Depuis le XIXe siècle au moins, des témoignages comparent la pratique du musée à celle des églises. En Belgique, il existerait une tradition liant la première visite au musée à la première communion chez les catholiques. La messe dominicale et la visite muséale.

 

«Ce n’est cependant qu’à partir des années 1980 que le culte des musées gagne largement en popularité. Et sa fréquentation, surtout celle des plus grands édifices, se multiplie en quelques années. Tandis que le nombre de lieux de culte explose. Aujourd’hui, le temps médian passé par un visiteur pour observer l’une des œuvres les plus connues au monde, la Joconde, est de 23 secondes.»

 

Des rapprochements surprenants

 

À partir d’une recherche sur l’histoire des musées et d’une observation constante de ces lieux, François Mairesse relève des rapprochements parfois surprenants. Comme pour les autres lieux de culte, le seuil du musée et son entrée monumentale marquent la séparation entre le monde extérieur profane et les espaces sacrés. L’architecture, en particulier celle des musées construits au XIXe siècle, est inspirée par les palais, les temples grecs ou les cathédrales chrétiennes.
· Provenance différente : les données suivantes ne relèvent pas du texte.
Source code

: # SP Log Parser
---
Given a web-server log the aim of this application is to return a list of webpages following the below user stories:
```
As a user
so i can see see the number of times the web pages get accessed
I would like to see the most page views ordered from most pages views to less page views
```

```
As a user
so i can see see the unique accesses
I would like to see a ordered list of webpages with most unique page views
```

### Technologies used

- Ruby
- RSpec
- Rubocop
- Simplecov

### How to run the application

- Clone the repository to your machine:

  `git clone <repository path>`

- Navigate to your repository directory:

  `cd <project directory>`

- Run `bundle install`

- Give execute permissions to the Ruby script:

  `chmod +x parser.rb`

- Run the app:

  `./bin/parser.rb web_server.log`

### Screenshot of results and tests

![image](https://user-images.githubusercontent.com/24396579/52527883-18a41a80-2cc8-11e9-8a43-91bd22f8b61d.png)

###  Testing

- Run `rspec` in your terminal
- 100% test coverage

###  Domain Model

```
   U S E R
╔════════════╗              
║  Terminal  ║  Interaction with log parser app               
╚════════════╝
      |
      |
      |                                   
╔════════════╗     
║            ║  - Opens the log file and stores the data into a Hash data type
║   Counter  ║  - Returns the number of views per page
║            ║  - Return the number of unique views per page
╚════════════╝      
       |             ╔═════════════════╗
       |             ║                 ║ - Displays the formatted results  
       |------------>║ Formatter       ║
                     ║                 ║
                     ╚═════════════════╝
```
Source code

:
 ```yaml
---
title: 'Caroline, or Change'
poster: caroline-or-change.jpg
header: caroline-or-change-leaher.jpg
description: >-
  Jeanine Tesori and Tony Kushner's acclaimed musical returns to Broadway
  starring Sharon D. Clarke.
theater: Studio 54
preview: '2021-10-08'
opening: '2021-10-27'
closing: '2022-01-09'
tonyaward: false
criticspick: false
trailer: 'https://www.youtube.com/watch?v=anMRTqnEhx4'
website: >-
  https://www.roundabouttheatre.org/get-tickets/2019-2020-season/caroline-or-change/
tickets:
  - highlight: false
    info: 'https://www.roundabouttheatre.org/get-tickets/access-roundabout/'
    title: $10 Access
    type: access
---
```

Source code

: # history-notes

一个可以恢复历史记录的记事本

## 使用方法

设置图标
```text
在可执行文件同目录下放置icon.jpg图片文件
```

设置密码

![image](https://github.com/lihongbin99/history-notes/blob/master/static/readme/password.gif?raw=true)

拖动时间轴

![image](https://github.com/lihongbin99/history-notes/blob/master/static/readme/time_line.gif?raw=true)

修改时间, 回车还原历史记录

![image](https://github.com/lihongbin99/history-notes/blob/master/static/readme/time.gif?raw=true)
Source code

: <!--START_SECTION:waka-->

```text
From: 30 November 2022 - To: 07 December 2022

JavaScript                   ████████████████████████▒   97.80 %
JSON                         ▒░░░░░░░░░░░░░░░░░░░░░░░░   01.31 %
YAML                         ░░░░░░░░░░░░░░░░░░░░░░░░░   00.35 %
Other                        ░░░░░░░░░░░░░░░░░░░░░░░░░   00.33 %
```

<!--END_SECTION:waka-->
Les «ne pas toucher», «ne pas parler fort» induisent une attitude de respect. Seuls des officiants ont le droit de manier les objets.

 

Visiter des expositions est le principal rite au sein du musée. De parfaits dévots, voire des grenouilles de bénitier, assistent à tous les vernissages. Le phénomène de déambulation lente est particulièrement visible dans les musées d’art. Les fidèles y adoptent une attitude de contemplation devant les objets. Leurs mains tiennent souvent un catalogue, une sorte de missel. Les musées de science ou d’ethnographie apparaissent plutôt comme le théâtre de pratiques de lecture et de concentration.

 

«Ces dernières années, la construction de nouveaux très grands lieux de culte semble avoir entraîné des modifications au niveau des pratiques culturelles elles-mêmes», observe l’académicien. «Curieusement, le parcours ambulatoire semble avoir été privilégié au détriment de la présentation des objets. La gestion des flux d’adeptes s’en retrouve ainsi facilitée. De facto, l’architecture du lieu a pris une place prééminente, au point d’être appréciée comme objet de contemplation à part entière.»